Palmatine as a natural isoquinoline alkaloid possesses
biological
activity, low toxicity, biodegradability, fluorescence, and antibacterial
properties; however, the low fluorescent intensity and poor stability
hindered its practical applications, especially in bioimaging, detection
of probes, and functional dyes as the fluorophore. Serial aromatic
carboxylic acids as guest ions were introduced by replacing anions
of the host Palmatine to fabricate new crystalline Palmatine-based
supramolecular salts or cocrystals. The structures and fluorescent
properties of the prepared supramolecules were examined by single-crystal
X-ray diffraction, thermogravimetry, ultraviolet spectrophotometry,
fluorescence spectrometry, and infrared spectrometry. It was found
that the fluorescence performance could be tuned by introducing guest
molecules based on salicylic acid with different push–pull
electronic groups to affect the π–π conjugation
system. The introduction of –NO2 in salicylic acid
can result in a decrease in fluorescence on account of withdrawing
electrons from the benzene ring, thereby reducing the probability
of electron transition.

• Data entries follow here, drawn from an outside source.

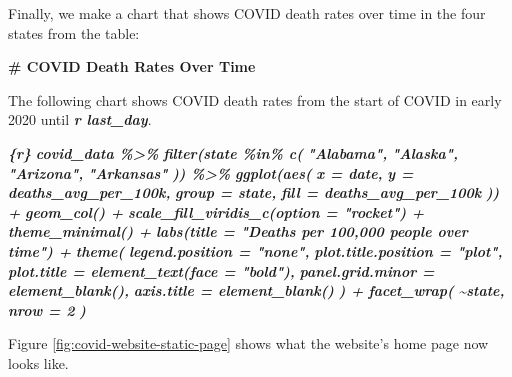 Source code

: \documentclass[
]{book}
\newenvironment{Shaded}{\begin{snugshade}}{\end{snugshade}}
\newcommand{\FunctionTok}[1]{\textcolor[rgb]{0.13,0.29,0.53}{\textbf{#1}}}
\newcommand{\InformationTok}[1]{\textcolor[rgb]{0.56,0.35,0.01}{\textbf{\textit{#1}}}}
\newcommand{\NormalTok}[1]{#1}
\begin{document}
Finally, we make a chart that shows COVID death rates over time in the four states from the table:

\begin{Shaded}
\begin{Highlighting}[]
\FunctionTok{\# COVID Death Rates Over Time}

\NormalTok{The following chart shows COVID death rates from the start of COVID in early 2020 until }\InformationTok{\textasciigrave{}r last\_day\textasciigrave{}}\NormalTok{.}

\InformationTok{\textasciigrave{}\textasciigrave{}\textasciigrave{}\{r\}}
\InformationTok{covid\_data \%\textgreater{}\%}
\InformationTok{  filter(state \%in\% c(}
\InformationTok{    "Alabama",}
\InformationTok{    "Alaska",}
\InformationTok{    "Arizona",}
\InformationTok{    "Arkansas"}
\InformationTok{  )) \%\textgreater{}\%}
\InformationTok{  ggplot(aes(}
\InformationTok{    x = date,}
\InformationTok{    y = deaths\_avg\_per\_100k,}
\InformationTok{    group = state,}
\InformationTok{    fill = deaths\_avg\_per\_100k}
\InformationTok{  )) +}
\InformationTok{  geom\_col() +}
\InformationTok{  scale\_fill\_viridis\_c(option = "rocket") +}
\InformationTok{  theme\_minimal() +}
\InformationTok{  labs(title = "Deaths per 100,000 people over time") +}
\InformationTok{  theme(}
\InformationTok{    legend.position = "none",}
\InformationTok{    plot.title.position = "plot",}
\InformationTok{    plot.title = element\_text(face = "bold"),}
\InformationTok{    panel.grid.minor = element\_blank(),}
\InformationTok{    axis.title = element\_blank()}
\InformationTok{  ) +}
\InformationTok{  facet\_wrap(}
\InformationTok{    \textasciitilde{}state,}
\InformationTok{    nrow = 2}
\InformationTok{  )}
\InformationTok{\textasciigrave{}\textasciigrave{}\textasciigrave{}}
\end{Highlighting}
\end{Shaded}

Figure \ref{fig:covid-website-static-page} shows what the website's home page now looks like.
\end{document}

Surprisingly, the fluorescence intensity of
Palmatine-aminosalicylic acid (–NH2) exhibited a
10-fold increase due to the decline of the energy gap between the
highest occupied molecular orbital and the lowest unoccupied molecular
orbital. These findings provided a theoretical basis for further regulating
the fluorescence performance of Palmatine and other natural dyes through
the introduction of guest molecules to form the supramolecular systems.